Review: Tio Lucho’s brings contemporary Peruvian to Poncey-Highland

Chef Arnaldo Castillo incorporates Southern ingredients into Peruvian dishes, including anticuchos de corazon made with tender pork hearts from local pigs

706
Review: Tio Lucho’s
At Tio Lucho’s, Arnaldo Castillo incorporates Southern ingredients into Peruvian dishes like ceviches

Photograph by Martha Williams

As a relative latecomer to the world of pop-ups and their aftermaths, I have recently seen the light and embraced—with a perhaps naive enthusiasm—the many creative pathways being blazed by young chefs. Less expensive than food trucks and not as tightly regulated, pop-ups allow them to connect with more seasoned entrepreneurs. A few lucky (or ambitious) ones transition to semipermanent residencies or, in the best of cases, find investors to back them up. Arnaldo Castillo, now the proud owner of a handsome new restaurant in hopping Poncey-Highland, is an excellent case in point.

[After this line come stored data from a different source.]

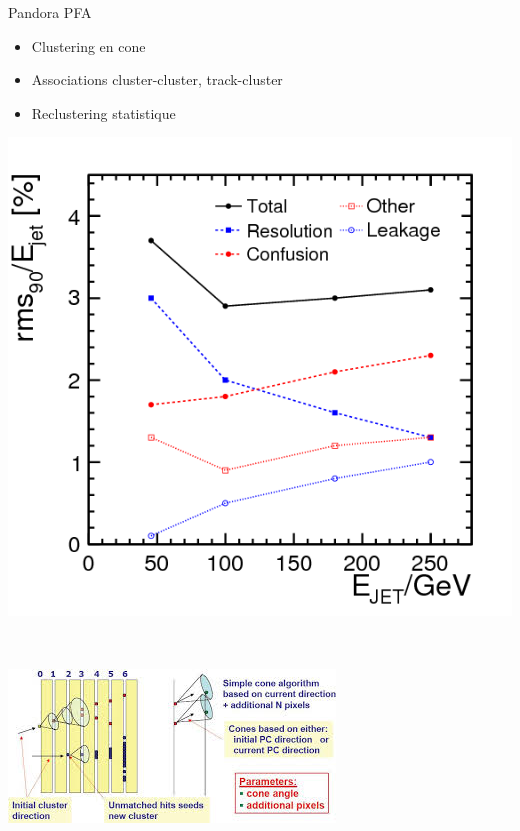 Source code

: \documentclass[8pt]{beamer}
\begin{document}
\begin{frame}
\begin{minipage}{0.5\linewidth}
\begin{center}
      \end{center}      
    \end{minipage}
  \end{frame}
  
  \begin{frame}
  \frametitle{\secname}
  \framesubtitle{\subsecname}
    \begin{minipage}{0.38\linewidth}
      \begin{block}{Pandora PFA}
        \begin{itemize}
          \item Clustering en cone
          \item Associations cluster-cluster, track-cluster
          \item Reclustering statistique
        \end{itemize}
      \end{block}
      \includegraphics[width=0.9\linewidth]{pandorapfa_jet_energy_resolution.png}
    \end{minipage} ~\hfill
    \begin{minipage}{0.6\linewidth}
      \includegraphics[width=0.9\linewidth]{pandorapfa_cones.jpg} \\

\end{minipage}
\end{frame}
\end{document}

Born in Peru, Castillo immigrated to the United States with his parents as a six-year-old. He never went to cooking school but embraced a classic restaurant career, moving from kitchen to kitchen. Castillo credits former boss Hector Santiago, of the now closed tapas bar Pura Vida, for helping him prioritize local, seasonal ingredients and sincere cooking.

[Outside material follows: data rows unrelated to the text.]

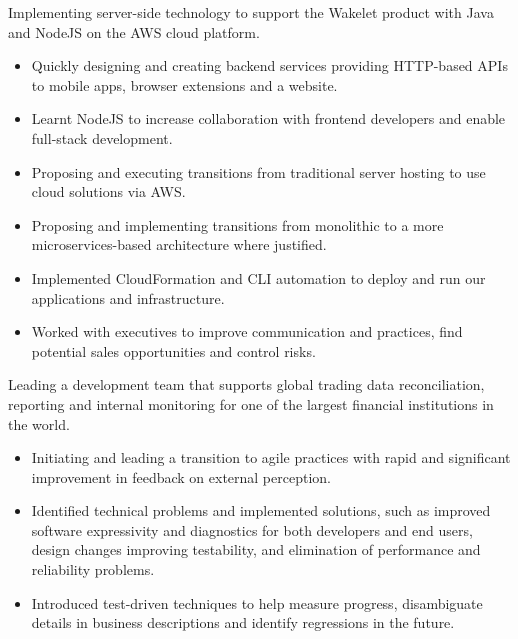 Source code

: \documentclass[11pt,a4paper,sans]{moderncv}        %
\begin{document}
{Implementing server-side technology to support the Wakelet product with Java and NodeJS on the AWS cloud platform.
\newline{}
\begin{itemize}
\item Quickly designing and creating backend services providing HTTP-based APIs to mobile apps, browser extensions and a website.
\item Learnt NodeJS to increase collaboration with frontend developers and enable full-stack development.
\item Proposing and executing transitions from traditional server hosting to use cloud solutions via AWS.
\item Proposing and implementing transitions from monolithic to a more microservices-based architecture where justified.
\item Implemented CloudFormation and CLI automation to deploy and run our applications and infrastructure.
\item Worked with executives to improve communication and practices, find potential sales opportunities and control risks.
\end{itemize}
}

{Leading a development team that supports global trading data reconciliation, reporting and internal monitoring for one of the largest financial institutions in the world.
\newline{}
\begin{itemize}
\item Initiating and leading a transition to agile practices with rapid and significant improvement in feedback on external perception.
\item Identified technical problems and implemented solutions, such as improved software expressivity and diagnostics for both developers and end users, design changes improving testability, and elimination of performance and reliability problems.
\item Introduced test-driven techniques to help measure progress, disambiguate details in business descriptions and identify regressions in the future.
\end{itemize}
}

\end{document}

Becoming executive chef at Sean Brock’s Minero in Ponce City Market, a passionately Mexican restaurant that nixtamalizes its own tortillas, then leaving to launch La Chingana, an around-town successful Peruvian pop-up, showed how far Castillo was willing to go to become his true self. In partnership with Howard Hsu of Sweet Auburn Barbecue across the street, he’s now opened the splashy Tio Lucho’s, a contemporary Peruvian showcase named after his dad, also a chef—who, in a sad twist of fate, died two weeks before it opened. Tio Lucho’s fits right into a neighborhood that is exploding with gourmet options, including Fishmonger and a new location of Jinya Ramen Bar.

I have never been to Peru, but I have eaten in a number of Peruvian restaurants in our northern suburbs. Dishes such as ceviches with choclo (toasted, large-kernel Peruvian corn, reminiscent of corn nuts), papa a la huancaína (potatoes covered in spicy cheese sauce), and lomo saltado (stir-fried steak over french fries) introduced me to a multicultural cuisine influenced by Chinese and Japanese immigrants. At Tio Lucho’s, Castillo offers attractively cheffy but not foolish versions of the same dishes in frequently stunning presentations. For example, the velvety lomo saltado—perhaps the best-known Peruvian dish—has been tenderized Chinese-style with baking soda and egg whites and comes with rice as well as fries.

Review: Tio Lucho’s
A quinoa salad is packed with superfresh ingredients

Photograph by Martha Williams

Raw fish marinated in citrus juices appears in many forms: ceviches (frequently red snapper from the Gulf) beautifully garnished with crisp local radishes and choclo; simpler and saucier tiraditos, made with tuna or grouper; and an especially intense and refreshing leche de tigre—historically leftover marinade, here a terrific creamy mixture with all sorts of seafood bites, seafood stock, ginger, garlic, and Peruvian aji and rocoto peppers, served in mason jars with crab hushpuppies on the side.

Castillo pays respect to the South wherever he can. His anticuchos de corazon, a street food usually consisting of grilled beef heart, is made with deliciously tender pork hearts from local pigs, interspersed with fried yuca. Causa, typically a cold layered dish of whipped Andean potatoes, avocado, and proteins, is mounded like an adorable little cake with, in one version, a distinctive layer of chicken salad bound with mayonnaise on top. There are Sea Island peas, sweet potatoes, and microherbs aplenty on many a plate with delightful accents of blood orange oil, trout roe, or distinctive corn varieties.

Review: Tio Lucho’s
Causa, a cold potato dish

Photograph by Martha Williams

Pisco sours, served in short-stem glasses with a Peruvian flag drawn on their surface, are a big thing here. Several varieties of pisco, a high-proof grape-based Peruvian distillate, show up in other cocktails such as the fun, easy-to-drink chilcano, with lime and ginger ale. Whether eating under a slick wooden ceiling resembling waves or on a large patio surrounded by lush plantings, one can hang out and fantasize about traveling to one of Peru’s popular beaches. Other perks: attentive service, seasonal menu rotations, and dishes that can be enjoyed by vegetarians and vegans, including plentiful salads and a mushroom ceviche.

This article appears in our January 2023 issue.